Featured, Latest News

No trick: Teal Pumpkin Project can keep kids with food allergies safe for Halloween

Ah, Halloween: Ghosts and ghouls.

Zombies.

Wheat.

Soy.

Eggs.

(Don’t forget walnuts, almonds and cashews, while you’re at it.)

For the kids who regularly deal with them, food allergies couldn’t be scarier — Halloween, or no.  

Just like Charlie Brown and his rocks, though, trick-or-treating isn’t much fun if you can’t eat what’s in your bag.

“One in 13 children in the U.S. has at least one food allergy,” Lois Witkop says, “and reports show that anaphylactic food reactions have risen dramatically.”

Witkop is chief advancement officer with Food Allergy Research and Education (FARE), a nonprofit nutrition advocacy group in McLean, Va.

Anaphylactic reactions are those frightening onsets of wheezing, hives and swelling, brought on by what’s in the food we eat.

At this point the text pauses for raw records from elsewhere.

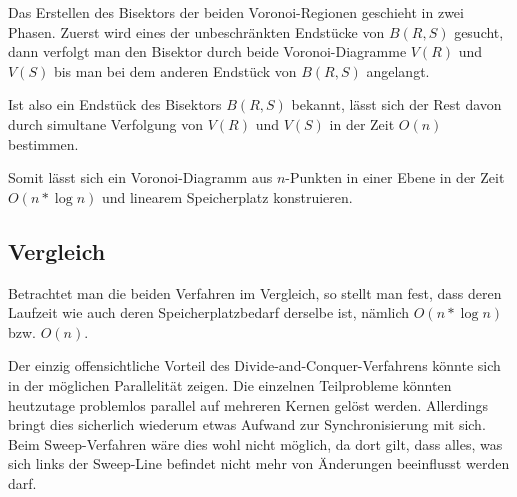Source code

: Das Erstellen des Bisektors der beiden Voronoi-Regionen geschieht in zwei Phasen. Zuerst wird eines der unbeschränkten Endstücke von $B(R,S)$ gesucht, dann verfolgt man den Bisektor durch beide Voronoi-Diagramme $V(R)$ und $V(S)$ bis man bei dem anderen Endstück von $B(R,S)$ angelangt.

Ist also ein Endstück des Bisektors $B(R,S)$ bekannt, lässt sich der Rest davon durch simultane Verfolgung von $V(R)$ und $V(S)$ in der Zeit $O(n)$ bestimmen.

Somit lässt sich ein Voronoi-Diagramm aus $n$-Punkten in einer Ebene in der Zeit $O(n * \log{n})$ und linearem Speicherplatz konstruieren.

\subsection{Vergleich}
\label{ssec:voronoiAlgorithmsComparison}

Betrachtet man die beiden Verfahren im Vergleich, so stellt man fest, dass deren Laufzeit wie auch deren Speicherplatzbedarf derselbe ist, nämlich $O(n * \log{n})$ bzw. $O(n)$.

Der einzig offensichtliche Vorteil des Divide-and-Conquer-Verfahrens könnte sich in der möglichen Parallelität zeigen. Die einzelnen Teilprobleme könnten heutzutage problemlos parallel auf mehreren Kernen gelöst werden. Allerdings bringt dies sicherlich wiederum etwas Aufwand zur Synchronisierung mit sich. Beim Sweep-Verfahren wäre dies wohl nicht möglich, da dort gilt, dass alles, was sich links der Sweep-Line befindet nicht mehr von Änderungen beeinflusst werden darf.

And in the Halloween candy our kids eat.

Every three minutes, a food allergy reaction such as the above sends a kid or an adult to the hospital emergency room, the organization reports.

And never mind the ER.

To date, there are 32 million Americans living with potentially life-threatening food allergies, FARE’s nutrition specialists say, with the regular treatments and medical appointments stacking up like the screams in a haunted house.

The organization has also chronicled a 377% increase in diagnosed anaphylactic reactions, in the nine years between 2007 and 2016.

Which is where those teal pumpkins come in.

This is the 10th year for FARE’s Teal Pumpkin Project — and if you’re out with your kid on Halloween during trick-or-treating time and you see one of the signature-hued gourds on a porch, you’ll know you’re in an anaphylactic-safe zone.

You’ll know that, in addition to candy, said house will also have fun trinkets and other items to hand out, so everyone can take part in the fun.

To find out more, visit the Teal Pumpkin Project on the web or Facebook. You can access a map to show the houses in your neighborhood where those pumpkins will be.

There are even printable materials to advertise your participation if you want to be a Teal Pumpkin house, Witkop said.

“We would love to see at least one teal pumpkin on every block,” she said.

“It’s an opportunity for all of us to show empathy for those kids who often feel excluded.”